Summahtime! I loves me the sun and the energy it brings, if not so much the ambient humidity and strange storms that wake me up in the early morning hours with a noise like bowling balls being dropped into a car compacter.
The sunlight is helping with my effort to keep on track with workouts, too, grumbles about the warmth notwithstanding. I'm grimly determined to run in Chicago this weekend, partly to stay with the C25K program and partly to offset the caloric potential of the festivities, which, since it's a wedding hosted by Serbs, probably include hepatotoxic doses of hooch and staggering amounts of good food (I'm not clear on the reason—the proximity to Greece?—but Serbian cuisine beats the hell out of most other Slavic culinary arts). Anyroo, things keep ticking at Big Sexy Gym, where I'm getting in treadmill time, yoga classes, and weights classes on a semi-regular basis. I'm still taking the all-levels yoga class, and what I learned last night is that when the teacher sets the heat above 80, even my toes sweat. Now that's inner peace.
What with all this healthfulness, and working with another pediatric survivor, it's been percolating in my brain for a while that enrolling in a long-term follow-up clinic is long past due. There are a couple of local options, one at Johns Hopkins and one at Georgetown (fellow survivor goes to Dana-Farber, but if pressed she might admit that having their patient coordinator schedule her appointments around Red Sox games is part of the appeal), but since I can walk to GU, I've decided to start with them and see how it goes.
Today I got a call from the NP in charge of the program, and she talked me through some basic history and what kinds of tests they'll want to do before sitting me down for a strategy session with an MD and a social worker.
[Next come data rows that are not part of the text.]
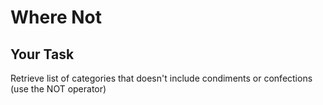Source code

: # Where Not

## Your Task
Retrieve list of categories that doesn't include condiments or confections (use the NOT operator)
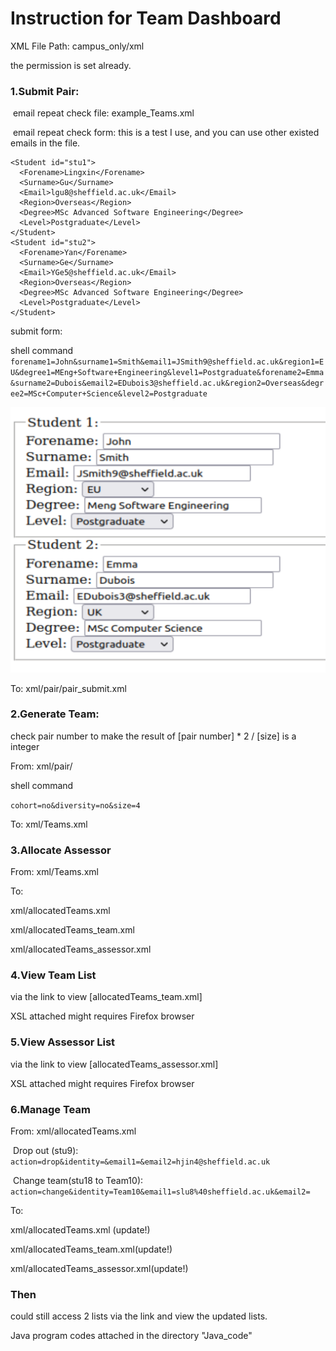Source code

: # Instruction for Team Dashboard

XML File Path: campus_only/xml

the permission is set already.

### 1.Submit Pair:

​	email repeat check file: example_Teams.xml

​	email repeat check form: this is a test I use, and you can use other existed  emails in the file. 

    <Student id="stu1">
      <Forename>Lingxin</Forename>
      <Surname>Gu</Surname>
      <Email>lgu8@sheffield.ac.uk</Email>
      <Region>Overseas</Region>
      <Degree>MSc Advanced Software Engineering</Degree>
      <Level>Postgraduate</Level>
    </Student>
    <Student id="stu2">
      <Forename>Yan</Forename>
      <Surname>Ge</Surname>
      <Email>YGe5@sheffield.ac.uk</Email>
      <Region>Overseas</Region>
      <Degree>MSc Advanced Software Engineering</Degree>
      <Level>Postgraduate</Level>
    </Student>

submit form:

shell command `forename1=John&surname1=Smith&email1=JSmith9@sheffield.ac.uk&region1=EU&degree1=MEng+Software+Engineering&level1=Postgraduate&forename2=Emma&surname2=Dubois&email2=EDubois3@sheffield.ac.uk&region2=Overseas&degree2=MSc+Computer+Science&level2=Postgraduate`



![image](https://github.com/DocYangxm/TeamDashboard/blob/master/Image/Submit%20Pair.png)



To: xml/pair/pair_submit.xml



### 2.Generate Team:

check pair number to make the result of [pair number] * 2 / [size] is a integer

From: xml/pair/

shell command

`cohort=no&diversity=no&size=4`

To: xml/Teams.xml



### 3.Allocate Assessor

From: xml/Teams.xml

To:  

xml/allocatedTeams.xml

xml/allocatedTeams_team.xml

xml/allocatedTeams_assessor.xml

### 4.View Team List 

via the link to view [allocatedTeams_team.xml]

XSL attached might requires Firefox browser

### 5.View Assessor List

via the link to view [allocatedTeams_assessor.xml]

XSL attached might requires Firefox browser

### 6.Manage Team

From: xml/allocatedTeams.xml

​	Drop out (stu9): `action=drop&identity=&email1=&email2=hjin4@sheffield.ac.uk`    

​	Change team(stu18 to Team10): `action=change&identity=Team10&email1=slu8%40sheffield.ac.uk&email2=`

To: 

xml/allocatedTeams.xml (update!) 

xml/allocatedTeams_team.xml(update!)

xml/allocatedTeams_assessor.xml(update!)

### Then

could still access 2 lists via the link and view the updated lists.



Java program codes attached in the directory "Java_code"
It sounds like it's time to get comfy in overstarched arse-baring hospital cotton: To start with, I'm supposed to line up tests of my bone density, lung capacity, cardiac function, and blood counts, plus the ever-popular squarshing of the boobs. All of which I should've gotten done earlier, but survivorship is an emerging field, and in my day (creakypants), patients weren't automatically fed into a follow-up system once they'd cleared the five-year remission checks. At least my optometrist has been checking me for cataracts, which are a potential side effect of steroid treatment (...huh), and thanks be to all the heavenly powers that I'm spared a GI series.
As we ran down my current fitness regimen, the NP asked, "Got any lung impairment?" Beats me; my problems with running might be that and might just be that I've never been too consistent about cardio work, because it's harrrd. She gave a cheerful verbal shrug: "Well, I'd bet you've got some damage, but as long as you're not working until you pass out, go ahead and keep exercising. It's really important for your long-term health." Me and my sweaty toes say thankya, sort of. No free passes in this life (except on bench presses, which she told me not to do unless I want to tease the fates, and as I look back over the last 18 years of doing bench work, all I can say is oops).